TASK DETAILS
Here is the task for the records below: repeat exactly the lines from the one with "bl_region_type = 'UI'" to the one with "6: Asset Library", both included, and nothing else.

AVAILABLE DATA
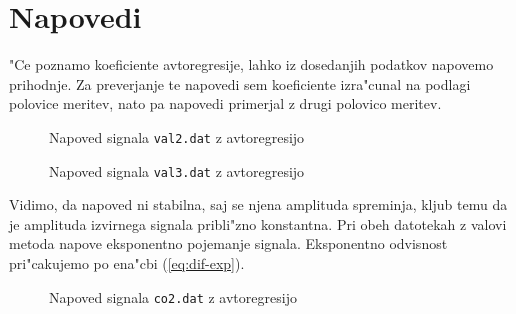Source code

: \documentclass[a4paper,10pt]{article}
\begin{document}
\section{Napovedi}

"Ce poznamo koeficiente avtoregresije, lahko iz dosedanjih podatkov napovemo prihodnje. Za preverjanje te napovedi sem koeficiente izra"cunal na podlagi polovice meritev, nato pa napovedi primerjal z drugi polovico meritev. 

\begin{figure}[h]
 
 \caption{Napoved signala \texttt{val2.dat} z avtoregresijo}
 \label{fig:napoved-val2}
\end{figure}

\begin{figure}[h]
 
 \caption{Napoved signala \texttt{val3.dat} z avtoregresijo}
 \label{fig:napoved-val3}
\end{figure}

Vidimo, da napoved ni stabilna, saj se njena amplituda spreminja, kljub temu da je amplituda izvirnega signala pribli"zno konstantna. Pri obeh datotekah z valovi metoda napove eksponentno pojemanje signala. Eksponentno odvisnost pri"cakujemo po ena"cbi (\ref{eq:dif-exp}). 

\begin{figure}[h]
 
 \caption{Napoved signala \texttt{co2.dat} z avtoregresijo}
 \label{fig:napoved-co2}
\end{figure}

 
\end{document}
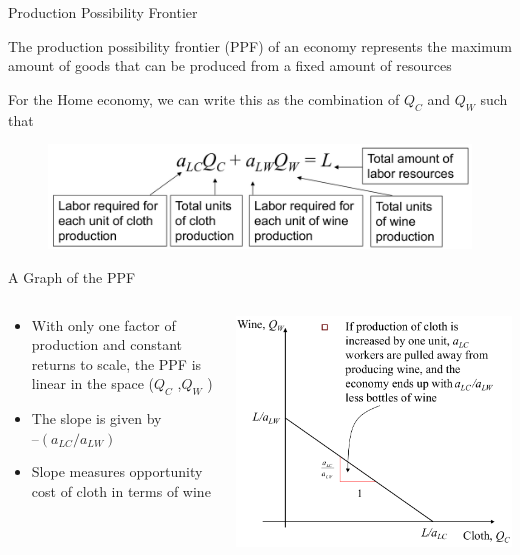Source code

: \documentclass[10pt,hyperref={CJKbookmarks=true},xcolor=dvipsnames,aspectratio=169]{beamer}
\begin{document}
\begin{frame}{Production Possibility Frontier}


The production possibility frontier (PPF) of an economy represents
the maximum amount of goods that can be produced from a fixed amount
of resources 

For the Home economy, we can write this as the combination of $Q_{C}$
and $Q_{W}$ such that 

\begin{figure}


\centering{}\includegraphics[width=12cm]{fig/ricardo/lec3-04}
\end{figure}

\end{frame}

\begin{frame}{A Graph of the PPF}


\begin{columns}[onlytextwidth]
\begin{column}{0.4\textwidth}
\begin{itemize}
\item With only one factor of production and constant returns to scale,
the PPF is linear in the space ($Q_{C}$ ,$Q_{W}$ ) 
\item The slope is given by ${–}(a_{LC}/a_{LW})$ 
\item Slope measures opportunity cost of cloth in terms of wine
\end{itemize}

\end{column}
\begin{column}{0.6\textwidth}
\includegraphics[width=0.8\columnwidth]{fig/ricardo/lec3-05}
\end{column}
\end{columns}

\end{frame}
\end{document}
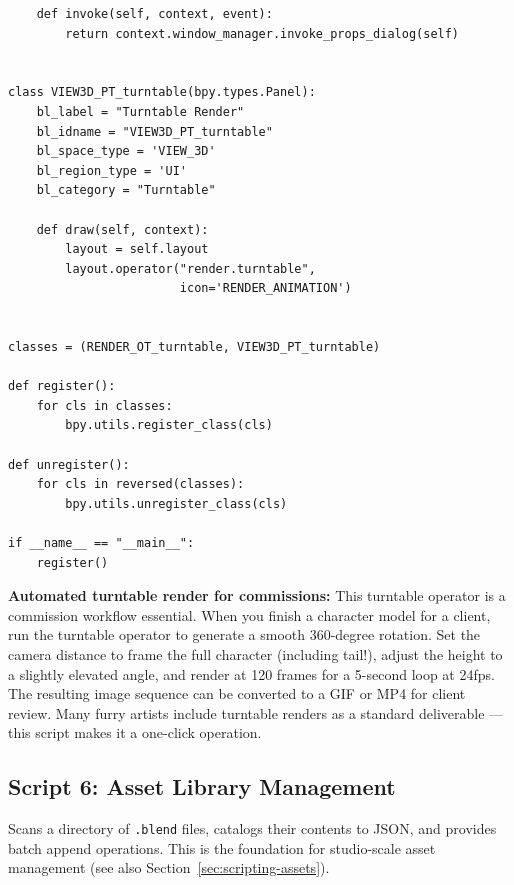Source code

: \begin{lstlisting}
    def invoke(self, context, event):
        return context.window_manager.invoke_props_dialog(self)


class VIEW3D_PT_turntable(bpy.types.Panel):
    bl_label = "Turntable Render"
    bl_idname = "VIEW3D_PT_turntable"
    bl_space_type = 'VIEW_3D'
    bl_region_type = 'UI'
    bl_category = "Turntable"

    def draw(self, context):
        layout = self.layout
        layout.operator("render.turntable",
                        icon='RENDER_ANIMATION')


classes = (RENDER_OT_turntable, VIEW3D_PT_turntable)

def register():
    for cls in classes:
        bpy.utils.register_class(cls)

def unregister():
    for cls in reversed(classes):
        bpy.utils.unregister_class(cls)

if __name__ == "__main__":
    register()
\end{lstlisting}

\begin{furrybox}
\textbf{Automated turntable render for commissions:} This turntable operator is a commission workflow essential. When you finish a character model for a client, run the turntable operator to generate a smooth 360-degree rotation. Set the camera distance to frame the full character (including tail!), adjust the height to a slightly elevated angle, and render at 120 frames for a 5-second loop at 24fps. The resulting image sequence can be converted to a GIF or MP4 for client review. Many furry artists include turntable renders as a standard deliverable --- this script makes it a one-click operation.
\end{furrybox}

\subsection{Script 6: Asset Library Management}

Scans a directory of \texttt{.blend} files, catalogs their contents to JSON, and provides batch append operations. This is the foundation for studio-scale asset management (see also Section~\ref{sec:scripting-assets}).

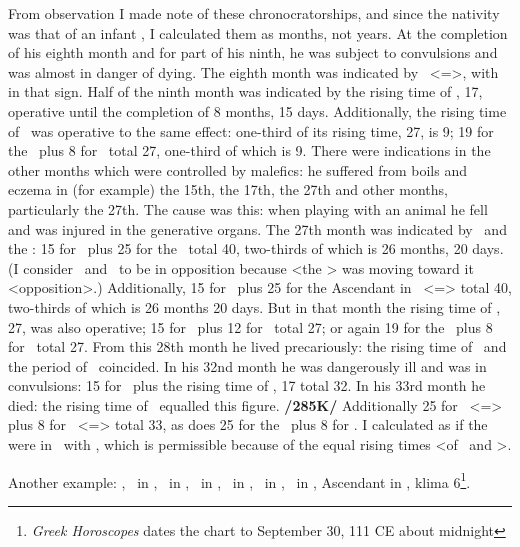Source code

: From observation I made note of these chronocratorships, and since the nativity was that of an infant \mndl, I calculated them as months, not years. At the completion of his eighth month and for part of his ninth, he was subject to convulsions and was almost in danger of dying. The eighth month was indicated by \Libra\, <=\Venus>, with \Saturn\, in that sign. Half of the ninth month was indicated by the rising time of \Aries, 17, operative until the completion of 8 months, 15 days. Additionally, the rising time of \Capricorn\, was operative to the same effect: one-third of its rising time, 27, is 9; 19 for the \Sun\, plus 8 for \Venus\, total 27, one-third of which is 9. There were indications in the other months which were controlled by malefics: he suffered from boils and eczema in (for example) the 15th, the 17th, the 27th and other months, particularly the 27th. The cause was this: when playing with
an animal he fell and was injured in the generative organs. The 27th month was indicated by \Mars\, and the \Moon: 15 for \Mars\, plus 25 for the \Moon\, total 40, two-thirds of which is 26 months, 20 days. (I consider \Aries\, and \Virgo\, to be in opposition because <the \Moon> was moving toward it <opposition>.) Additionally, 15 for \Mars\, plus 25 for the Ascendant in \Cancer\, <=\Moon> total 40, two-thirds of which is 26 months 20 days. But in that month the rising time of \Capricorn, 27, was also operative; 15 for \Mars\, plus 12 for \Jupiter\, total 27; or again 19 for the \Sun\, plus 8 for \Venus\, total 27. From this 28th month he lived precariously: the rising time of \Libra\, and the period of \Saturn\, coincided. In his 32nd month he was dangerously ill and was in convulsions: 15 for \Mars\, plus the rising time of \Aries, 17 total 32. In his 33rd month he died: the rising time of \Cancer\, equalled this figure. \textbf{/285K/} Additionally 25 for \Cancer\, <=\Moon> plus 8 for \Libra\, <=\Venus> total 33, as does 25 for the \Moon\, plus 8 for \Libra. I calculated as if the \Moon\, were in \Libra\, with \Saturn, which is permissible because of the equal rising times <of \Virgo\, and \Libra>.

Another example: \Sun, \Mercury\, in \Libra, \Moon\, in \Aquarius, \Saturn\, in \Pisces, \Jupiter\, in \Capricorn,
\Mars\, in \Aries, \Venus\, in \Leo, Ascendant in \Cancer, klima 6\footnote{\textit{Greek Horoscopes} dates the chart to September 30, 111 CE about midnight}.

YOUR SOLUTION
    bl_region_type = 'UI'
    bl_category = "Turntable"

    def draw(self, context):
        layout = self.layout
        layout.operator("render.turntable",
                        icon='RENDER_ANIMATION')


classes = (RENDER_OT_turntable, VIEW3D_PT_turntable)

def register():
    for cls in classes:
        bpy.utils.register_class(cls)

def unregister():
    for cls in reversed(classes):
        bpy.utils.unregister_class(cls)

if __name__ == "__main__":
    register()
\end{lstlisting}

\begin{furrybox}
\textbf{Automated turntable render for commissions:} This turntable operator is a commission workflow essential. When you finish a character model for a client, run the turntable operator to generate a smooth 360-degree rotation. Set the camera distance to frame the full character (including tail!), adjust the height to a slightly elevated angle, and render at 120 frames for a 5-second loop at 24fps. The resulting image sequence can be converted to a GIF or MP4 for client review. Many furry artists include turntable renders as a standard deliverable --- this script makes it a one-click operation.
\end{furrybox}

\subsection{Script 6: Asset Library Management}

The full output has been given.